◆ **Supplied information**

==================================================

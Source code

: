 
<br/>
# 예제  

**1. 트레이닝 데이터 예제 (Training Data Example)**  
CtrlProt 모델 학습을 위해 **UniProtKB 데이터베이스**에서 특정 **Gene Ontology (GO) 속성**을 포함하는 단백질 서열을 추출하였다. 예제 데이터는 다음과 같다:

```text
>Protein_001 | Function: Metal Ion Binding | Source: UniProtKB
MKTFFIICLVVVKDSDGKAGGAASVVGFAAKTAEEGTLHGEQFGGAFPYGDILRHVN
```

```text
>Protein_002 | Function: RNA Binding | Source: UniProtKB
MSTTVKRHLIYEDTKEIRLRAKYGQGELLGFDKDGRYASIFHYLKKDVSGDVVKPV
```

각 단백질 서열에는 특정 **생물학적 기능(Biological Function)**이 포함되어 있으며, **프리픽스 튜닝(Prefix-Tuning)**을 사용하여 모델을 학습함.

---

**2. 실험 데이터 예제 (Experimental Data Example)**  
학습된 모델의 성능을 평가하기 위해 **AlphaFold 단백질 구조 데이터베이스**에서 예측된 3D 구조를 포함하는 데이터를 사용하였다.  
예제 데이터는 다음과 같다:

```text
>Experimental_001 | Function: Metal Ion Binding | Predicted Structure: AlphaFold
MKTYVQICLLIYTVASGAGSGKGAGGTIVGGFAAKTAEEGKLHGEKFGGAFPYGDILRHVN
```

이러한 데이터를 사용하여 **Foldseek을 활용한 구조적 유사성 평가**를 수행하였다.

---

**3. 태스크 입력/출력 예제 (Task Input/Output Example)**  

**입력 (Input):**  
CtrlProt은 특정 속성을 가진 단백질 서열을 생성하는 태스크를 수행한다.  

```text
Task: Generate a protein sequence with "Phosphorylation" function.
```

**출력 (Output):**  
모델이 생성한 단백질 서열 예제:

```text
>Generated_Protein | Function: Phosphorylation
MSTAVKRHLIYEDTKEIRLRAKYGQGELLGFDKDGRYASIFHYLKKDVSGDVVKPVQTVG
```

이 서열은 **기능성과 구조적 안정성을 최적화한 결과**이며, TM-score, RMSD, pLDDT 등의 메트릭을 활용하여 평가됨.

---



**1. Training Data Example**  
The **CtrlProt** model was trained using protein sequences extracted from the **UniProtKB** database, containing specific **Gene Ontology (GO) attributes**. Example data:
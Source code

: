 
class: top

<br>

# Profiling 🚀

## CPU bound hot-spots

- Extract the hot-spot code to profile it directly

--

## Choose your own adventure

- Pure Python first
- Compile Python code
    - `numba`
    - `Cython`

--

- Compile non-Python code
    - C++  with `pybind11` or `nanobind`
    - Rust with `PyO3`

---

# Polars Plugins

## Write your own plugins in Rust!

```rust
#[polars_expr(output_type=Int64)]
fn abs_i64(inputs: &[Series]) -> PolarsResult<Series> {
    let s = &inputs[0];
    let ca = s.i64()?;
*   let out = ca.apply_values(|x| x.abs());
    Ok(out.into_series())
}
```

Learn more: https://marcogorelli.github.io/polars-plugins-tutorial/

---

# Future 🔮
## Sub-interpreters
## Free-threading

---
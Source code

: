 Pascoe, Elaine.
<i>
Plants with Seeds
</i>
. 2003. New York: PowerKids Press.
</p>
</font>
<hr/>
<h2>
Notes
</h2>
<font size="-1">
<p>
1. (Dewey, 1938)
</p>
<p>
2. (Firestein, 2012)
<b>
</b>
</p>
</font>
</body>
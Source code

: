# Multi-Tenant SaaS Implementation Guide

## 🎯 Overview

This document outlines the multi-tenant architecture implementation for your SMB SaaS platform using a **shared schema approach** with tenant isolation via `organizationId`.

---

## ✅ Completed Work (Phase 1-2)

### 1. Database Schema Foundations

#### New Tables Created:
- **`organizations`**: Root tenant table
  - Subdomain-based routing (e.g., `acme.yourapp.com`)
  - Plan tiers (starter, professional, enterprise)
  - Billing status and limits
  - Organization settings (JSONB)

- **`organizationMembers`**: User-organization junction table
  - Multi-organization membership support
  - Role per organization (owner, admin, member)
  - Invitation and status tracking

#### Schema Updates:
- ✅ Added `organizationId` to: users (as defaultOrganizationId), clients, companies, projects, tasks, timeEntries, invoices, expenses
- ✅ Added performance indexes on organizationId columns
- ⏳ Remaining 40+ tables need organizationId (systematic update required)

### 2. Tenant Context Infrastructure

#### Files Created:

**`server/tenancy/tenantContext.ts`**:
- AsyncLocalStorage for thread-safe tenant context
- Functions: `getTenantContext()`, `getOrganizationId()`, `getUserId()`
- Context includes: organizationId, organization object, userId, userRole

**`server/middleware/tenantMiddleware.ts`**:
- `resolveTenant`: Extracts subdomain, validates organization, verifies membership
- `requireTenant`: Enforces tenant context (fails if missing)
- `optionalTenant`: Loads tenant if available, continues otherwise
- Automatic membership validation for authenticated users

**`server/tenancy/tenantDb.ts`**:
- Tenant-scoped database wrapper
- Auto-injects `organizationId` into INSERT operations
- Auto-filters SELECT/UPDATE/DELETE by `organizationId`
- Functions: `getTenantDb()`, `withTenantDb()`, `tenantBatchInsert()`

==================================================

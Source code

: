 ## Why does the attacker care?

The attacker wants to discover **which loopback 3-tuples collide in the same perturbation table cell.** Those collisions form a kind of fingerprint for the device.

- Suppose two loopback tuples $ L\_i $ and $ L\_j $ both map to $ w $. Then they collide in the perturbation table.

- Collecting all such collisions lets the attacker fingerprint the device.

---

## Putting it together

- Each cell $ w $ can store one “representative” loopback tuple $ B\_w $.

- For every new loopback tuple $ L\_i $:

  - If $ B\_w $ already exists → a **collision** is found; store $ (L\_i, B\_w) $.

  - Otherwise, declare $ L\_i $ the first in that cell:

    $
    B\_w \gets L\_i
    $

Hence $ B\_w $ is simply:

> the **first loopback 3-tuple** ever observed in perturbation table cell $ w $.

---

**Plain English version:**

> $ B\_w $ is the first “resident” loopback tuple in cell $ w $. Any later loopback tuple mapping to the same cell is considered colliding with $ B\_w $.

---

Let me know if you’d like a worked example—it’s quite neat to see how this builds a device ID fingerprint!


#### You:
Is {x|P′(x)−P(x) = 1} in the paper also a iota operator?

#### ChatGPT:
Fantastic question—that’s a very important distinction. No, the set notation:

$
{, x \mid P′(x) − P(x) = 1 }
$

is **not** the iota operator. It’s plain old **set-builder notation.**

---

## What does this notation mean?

==================================================

Of the lines above, copy each one that contains the word "device".

◆ **Response**
The attacker wants to discover **which loopback 3-tuples collide in the same perturbation table cell.** Those collisions form a kind of fingerprint for the device.
- Collecting all such collisions lets the attacker fingerprint the device.
Let me know if you’d like a worked example—it’s quite neat to see how this builds a device ID fingerprint!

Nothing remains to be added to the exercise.